Brendan wrote:When papers for Barrelfish were first published, I thought about "kernel per core" for about 5 seconds before deciding "kernel per NUMA domain" makes more sense. Then I thought about "kernel per NUMA domain" for about 7 seconds before realising it makes more sense to have "kernel per computer" that uses both per CPU data structures and per NUMA domain structures to get the same benefits without the disadvantages. Then I realised that this is what everyone does already, and told myself off for wasting 12 seconds.
Ignoring the cases of non-coherent domains and heterogeneous architectures, you're correct that it doesn't matter a whole lot whether there are multiple copies of the kernel code. I think one per NUMA domain would be marginally faster than one per computer, but it doesn't matter because that isn't what Barrelfish is really about.
From a design point of view, Barrelfish is about two things:
- How kernel data structures are managed, and
- How IPC works.
In other kernel architectures, the default assumption is that the kernel has access to all memory in the machine, so all its data structures are shared by all CPUs. You can limit this for optimization purposes (e.g.: per-CPU scheduler queues, per-NUMA-domain memory management, etc.), but that's the point -- these are just optimizations. At its heart, a system built this way is a uniprocessor kernel with SMP and locks bolted on. As such systems get more complex, they get a lot harder to scale (witness how much work it took to implement scalability improvements in each major release of the NT kernel).
Big deal #1 about Barrelfish is that by default it assumes no shared memory between CPUs. This means that, like a distributed system, there is no "single version of the truth" that has to be maintained. The complexity gets flipped around: Instead of a really complex kernel running on all CPUs managing relatively simple data structures, you get many instances of a really simple uniprocessor kernel managing CPU-local data structures, and keeping them all in sync via IPC. The complexity is in the algorithms used to keep the system as a whole in sync, as anyone working on cloud computing (like me) can tell you.

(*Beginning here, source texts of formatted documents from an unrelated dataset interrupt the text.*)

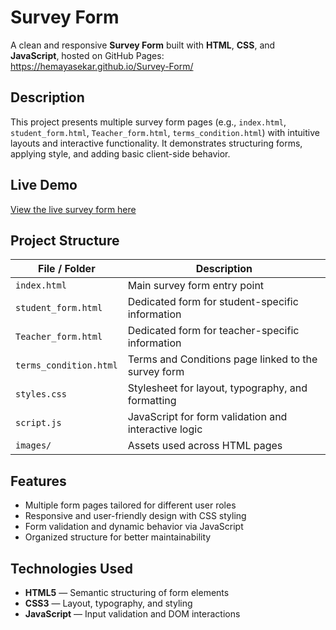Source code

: # Survey Form

A clean and responsive **Survey Form** built with **HTML**, **CSS**, and **JavaScript**, hosted on GitHub Pages:  
https://hemayasekar.github.io/Survey-Form/

## Description

This project presents multiple survey form pages (e.g., `index.html`, `student_form.html`, `Teacher_form.html`, `terms_condition.html`) with intuitive layouts and interactive functionality. It demonstrates structuring forms, applying style, and adding basic client-side behavior.

## Live Demo

[View the live survey form here](https://hemayasekar.github.io/Survey-Form/)

## Project Structure

| File / Folder             | Description                                          |
|---------------------------|------------------------------------------------------|
| `index.html`              | Main survey form entry point                         |
| `student_form.html`       | Dedicated form for student-specific information      |
| `Teacher_form.html`       | Dedicated form for teacher-specific information      |
| `terms_condition.html`    | Terms and Conditions page linked to the survey form  |
| `styles.css`              | Stylesheet for layout, typography, and formatting    |
| `script.js`               | JavaScript for form validation and interactive logic |
| `images/`                 | Assets used across HTML pages                        |

## Features

- Multiple form pages tailored for different user roles
- Responsive and user-friendly design with CSS styling
- Form validation and dynamic behavior via JavaScript
- Organized structure for better maintainability

## Technologies Used

- **HTML5** — Semantic structuring of form elements
- **CSS3** — Layout, typography, and styling
- **JavaScript** — Input validation and DOM interactions
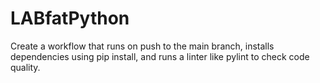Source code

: # LABfatPython
Create a workflow that runs on push to the main branch, installs dependencies using pip install, and runs a linter like pylint to check code quality.
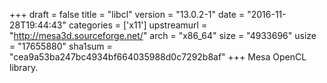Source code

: +++
draft = false
title = "libcl"
version = "13.0.2-1"
date = "2016-11-28T19:44:43"
categories = ['x11']
upstreamurl = "http://mesa3d.sourceforge.net/"
arch = "x86_64"
size = "4933696"
usize = "17655880"
sha1sum = "cea9a53ba247bc4934bf664035988d0c7292b8af"
+++
Mesa OpenCL library.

As long as there is shared state in a system (any system, not just an OS), that shared state will be a scalability bottleneck. Barrelfish is trying to design that bottleneck completely out of the system.
Big deal #2 about Barrelfish is how it handles IPC. This part I'm not as clear on (it's been a while since I read the paper), but I think the idea is that the system adapts its IPC to the topology of the machine it's running on. In other words, you wouldn't need to write the kernel's IPC code any differently to handle optimizations for NUMA, non-coherent domains, lots of CPUs, not so many CPUs, etc. Given how diverse hardware is, and will continue to get, it seems like a good idea not to have to hard-code assumptions about the hardware topology in the kernel.
gravaera wrote:Yea, like Brendan said, Barrelfish is a colossal flop, so far.
How is it a flop? It's an experiment. Even if the ideas turn out to be completely unworkable in practice, at least they learned something. That's what research is for!